We may fix each letter in a, b, … z and check whether it is contained in \(S\).

Sample code (C++):

#include<bits/stdc++.h>

using namespace std;

int main(){
  string s;
  cin >> s;
  for(char c='a';c<='z';c++){
    bool ok=true;
    for(int i=0;i<s.size();i++){
      if(s[i]==c){ok=false;}
    }
    if(ok){
      cout << c << "\n";
      return 0;
    }
  }
  return 0;
}

Solution 2. Use bucket sort

Prepare an array \({\rm bucket}[x] = \){ \(1\) if \(x\) is contained in \(S\) and \(0\) otherwise }, find \(x\) with \({\rm bucket}[x] = 0\), and print such \(x\).

Sample code (C++):

#include<bits/stdc++.h>

using namespace std;

int main(){
  string s;
  cin >> s;
  vector<int> bucket(26,0);
  for(auto &nx : s){
    bucket[nx-'a']=1;
  }
  for(char c='a';c<='z';c++){
    if(bucket[c-'a']==0){
      cout << c << "\n";
      return 0;
    }
  }
  return 0;
}

Solution 3. Use a function that can check the existence of an element

For example, in C++ one can use string type’s .find to check if a letter is contained in a string.
Note that it costs time proportional to the length of the string, so performing it many times against a long string (like calling \(10^6\) times against a string of length \(10^6\)) may take long execution time.

Sample code (C++):

#include<bits/stdc++.h>

using namespace std;

int main(){
  string s;
  cin >> s;
  for(char c='a';c<='z';c++){
    if(s.find(c)==std::string::npos){
      cout << c << "\n";
      return 0;
    }
  }
  return 0;
}

Solution 4. Sort and compare

By comparing the string obtained by sorting \(S\) and the string \(L=\) abcdefghijklmnopqrstuvwxyz scanning from the beginning, one can find a letter absent in \(S\).

Sample code (C++):

#include<bits/stdc++.h>

using namespace std;

int main(){
  string s;
  cin >> s;
  sort(s.begin(),s.end());
  s.push_back('*');
  string l="abcdefghijklmnopqrstuvwxyz";
  int p=0;
  for(int i=0;;i++){
    if(s[p]!=l[i]){
      cout << l[i] << "\n";
      return 0;
    }
    while(s[p]==l[i]){
      p++;
    }
  }
  return 0;
}

Solution 5: Append abcdefghijklmnopqrstuvwxyz and sort

We append abcdefghijklmnopqrstuvwxyz to \(S\) and sort its characters.

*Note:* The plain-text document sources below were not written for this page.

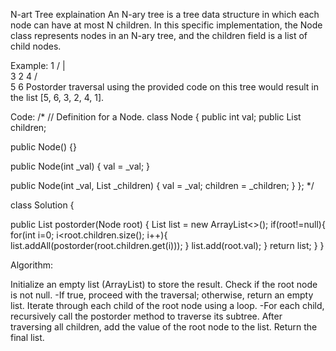 ​N-art Tree explaination
An N-ary tree is a tree data structure in which each node can have at most N children. In this specific implementation, the Node class represents nodes in an N-ary tree, and the children field is a list of child nodes.

Example:
          1
      /   |   \
    3     2    4
  /   \
5      6
Postorder traversal using the provided code on this tree would result in the list [5, 6, 3, 2, 4, 1].

Code:
/*
// Definition for a Node.
class Node {
public int val;
public List children;

public Node() {}

public Node(int _val) {
    val = _val;
}

public Node(int _val, List<Node> _children) {
    val = _val;
    children = _children;
}
};
*/

class Solution {

  public List<Integer> postorder(Node root) {
    List<Integer> list = new ArrayList<>();
    if(root!=null){
        for(int i=0; i<root.children.size(); i++){
            list.addAll(postorder(root.children.get(i)));
        }
        list.add(root.val);
    }
    return list;
}
}

Algorithm:

Initialize an empty list (ArrayList) to store the result.
Check if the root node is not null.
-If true, proceed with the traversal; otherwise, return an empty list.
Iterate through each child of the root node using a loop.
-For each child, recursively call the postorder method to traverse its subtree.
After traversing all children, add the value of the root node to the list.
Return the final list.
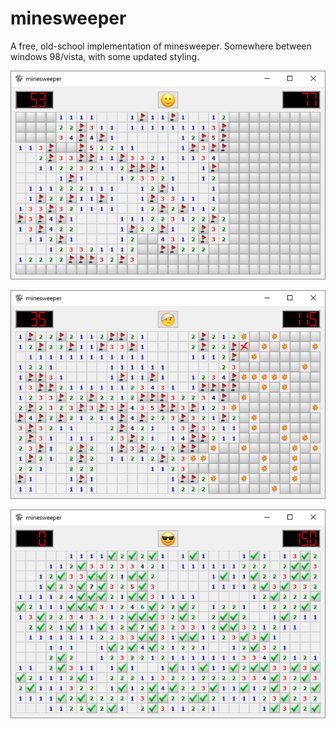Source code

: # minesweeper

A free, old-school implementation of minesweeper. Somewhere between windows 98/vista, with some updated styling.

![screenshot](resources/images/screenshot.png)

![screenshot_lose](resources/images/screenshot_lose.png)

![screenshot_lose](resources/images/screenshot_win.png)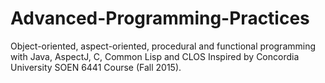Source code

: # Advanced-Programming-Practices
Object-oriented, aspect-oriented, procedural and functional programming with Java, AspectJ, C, Common Lisp and CLOS
Inspired by Concordia University SOEN 6441 Course (Fall 2015).
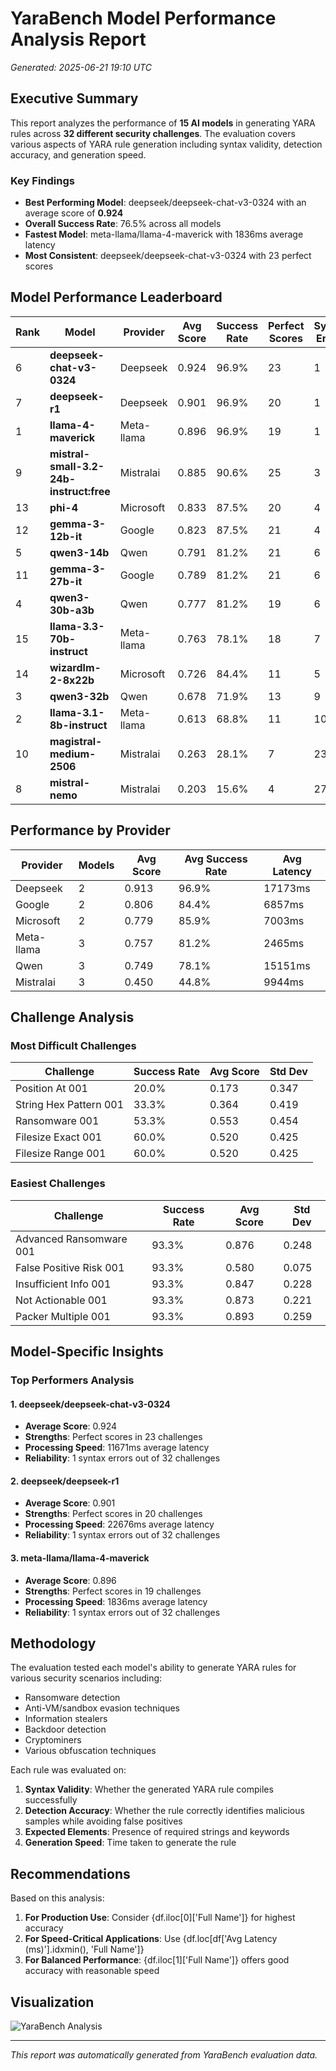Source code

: # YaraBench Model Performance Analysis Report

*Generated: 2025-06-21 19:10 UTC*

## Executive Summary

This report analyzes the performance of **15 AI models** in generating YARA rules across **32 different security challenges**. The evaluation covers various aspects of YARA rule generation including syntax validity, detection accuracy, and generation speed.

### Key Findings

- **Best Performing Model**: deepseek/deepseek-chat-v3-0324 with an average score of **0.924**
- **Overall Success Rate**: 76.5% across all models
- **Fastest Model**: meta-llama/llama-4-maverick with 1836ms average latency
- **Most Consistent**: deepseek/deepseek-chat-v3-0324 with 23 perfect scores

## Model Performance Leaderboard

| Rank | Model | Provider | Avg Score | Success Rate | Perfect Scores | Syntax Errors | Avg Latency |
|------|-------|----------|-----------|--------------|----------------|---------------|-------------|
| 6 | **deepseek-chat-v3-0324** | Deepseek | 0.924 | 96.9% | 23 | 1 | 11671ms |
| 7 | **deepseek-r1** | Deepseek | 0.901 | 96.9% | 20 | 1 | 22676ms |
| 1 | **llama-4-maverick** | Meta-llama | 0.896 | 96.9% | 19 | 1 | 1836ms |
| 9 | **mistral-small-3.2-24b-instruct:free** | Mistralai | 0.885 | 90.6% | 25 | 3 | 2866ms |
| 13 | **phi-4** | Microsoft | 0.833 | 87.5% | 20 | 4 | 2665ms |
| 12 | **gemma-3-12b-it** | Google | 0.823 | 87.5% | 21 | 4 | 7737ms |
| 5 | **qwen3-14b** | Qwen | 0.791 | 81.2% | 21 | 6 | 9178ms |
| 11 | **gemma-3-27b-it** | Google | 0.789 | 81.2% | 21 | 6 | 5977ms |
| 4 | **qwen3-30b-a3b** | Qwen | 0.777 | 81.2% | 19 | 6 | 13519ms |
| 15 | **llama-3.3-70b-instruct** | Meta-llama | 0.763 | 78.1% | 18 | 7 | 3484ms |
| 14 | **wizardlm-2-8x22b** | Microsoft | 0.726 | 84.4% | 11 | 5 | 11342ms |
| 3 | **qwen3-32b** | Qwen | 0.678 | 71.9% | 13 | 9 | 22756ms |
| 2 | **llama-3.1-8b-instruct** | Meta-llama | 0.613 | 68.8% | 11 | 10 | 2077ms |
| 10 | **magistral-medium-2506** | Mistralai | 0.263 | 28.1% | 7 | 23 | 22514ms |
| 8 | **mistral-nemo** | Mistralai | 0.203 | 15.6% | 4 | 27 | 4451ms |

## Performance by Provider

| Provider | Models | Avg Score | Avg Success Rate | Avg Latency |
|----------|--------|-----------|------------------|-------------|
| Deepseek | 2 | 0.913 | 96.9% | 17173ms |
| Google | 2 | 0.806 | 84.4% | 6857ms |
| Microsoft | 2 | 0.779 | 85.9% | 7003ms |
| Meta-llama | 3 | 0.757 | 81.2% | 2465ms |
| Qwen | 3 | 0.749 | 78.1% | 15151ms |
| Mistralai | 3 | 0.450 | 44.8% | 9944ms |

## Challenge Analysis

### Most Difficult Challenges
| Challenge | Success Rate | Avg Score | Std Dev |
|-----------|--------------|-----------|---------|
| Position At 001 | 20.0% | 0.173 | 0.347 |
| String Hex Pattern 001 | 33.3% | 0.364 | 0.419 |
| Ransomware 001 | 53.3% | 0.553 | 0.454 |
| Filesize Exact 001 | 60.0% | 0.520 | 0.425 |
| Filesize Range 001 | 60.0% | 0.520 | 0.425 |

### Easiest Challenges
| Challenge | Success Rate | Avg Score | Std Dev |
|-----------|--------------|-----------|---------|
| Advanced Ransomware 001 | 93.3% | 0.876 | 0.248 |
| False Positive Risk 001 | 93.3% | 0.580 | 0.075 |
| Insufficient Info 001 | 93.3% | 0.847 | 0.228 |
| Not Actionable 001 | 93.3% | 0.873 | 0.221 |
| Packer Multiple 001 | 93.3% | 0.893 | 0.259 |

## Model-Specific Insights

### Top Performers Analysis

#### 1. deepseek/deepseek-chat-v3-0324
- **Average Score**: 0.924
- **Strengths**: Perfect scores in 23 challenges
- **Processing Speed**: 11671ms average latency
- **Reliability**: 1 syntax errors out of 32 challenges

#### 2. deepseek/deepseek-r1
- **Average Score**: 0.901
- **Strengths**: Perfect scores in 20 challenges
- **Processing Speed**: 22676ms average latency
- **Reliability**: 1 syntax errors out of 32 challenges

#### 3. meta-llama/llama-4-maverick
- **Average Score**: 0.896
- **Strengths**: Perfect scores in 19 challenges
- **Processing Speed**: 1836ms average latency
- **Reliability**: 1 syntax errors out of 32 challenges

## Methodology

The evaluation tested each model's ability to generate YARA rules for various security scenarios including:
- Ransomware detection
- Anti-VM/sandbox evasion techniques
- Information stealers
- Backdoor detection
- Cryptominers
- Various obfuscation techniques

Each rule was evaluated on:
1. **Syntax Validity**: Whether the generated YARA rule compiles successfully
2. **Detection Accuracy**: Whether the rule correctly identifies malicious samples while avoiding false positives
3. **Expected Elements**: Presence of required strings and keywords
4. **Generation Speed**: Time taken to generate the rule

## Recommendations

Based on this analysis:

1. **For Production Use**: Consider {df.iloc[0]['Full Name']} for highest accuracy
2. **For Speed-Critical Applications**: Use {df.loc[df['Avg Latency (ms)'].idxmin(), 'Full Name']}
3. **For Balanced Performance**: {df.iloc[1]['Full Name']} offers good accuracy with reasonable speed

## Visualization

![YaraBench Analysis](yara_analysis_plot.png)

---

*This report was automatically generated from YaraBench evaluation data.*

Also, we supply * to the beginning and the end.
Then, the character that did not originally occur in \(S\) should be contained exactly once in the modified string, and that character is sandwiched by different characters.
One can use this to solve the problem.

Sample code (C++):

#include<bits/stdc++.h>

using namespace std;

int main(){
  string s;
  cin >> s;
  string l="abcdefghijklmnopqrstuvwxyz";
  for(auto &nx : l){
    s.push_back(nx);
  }
  sort(s.begin(),s.end());
  s="*"+s+"*";
  for(int i=1;;i++){
    if(s[i-1]!=s[i] && s[i]!=s[i+1]){
      cout << s[i] << "\n";
      return 0;
    }
  }
  return 0;
}

Proof that the answer always exists

This problem always have one or more answers. Why?

Answer

There are $26$ kinds of lowercase English letters. If a string contains all of them, the length of $S$ must be at least $26$. However, by the constraints the length of $S$ is at most $25$, so it never happens that $S$ contains every kind of lowercase English letters.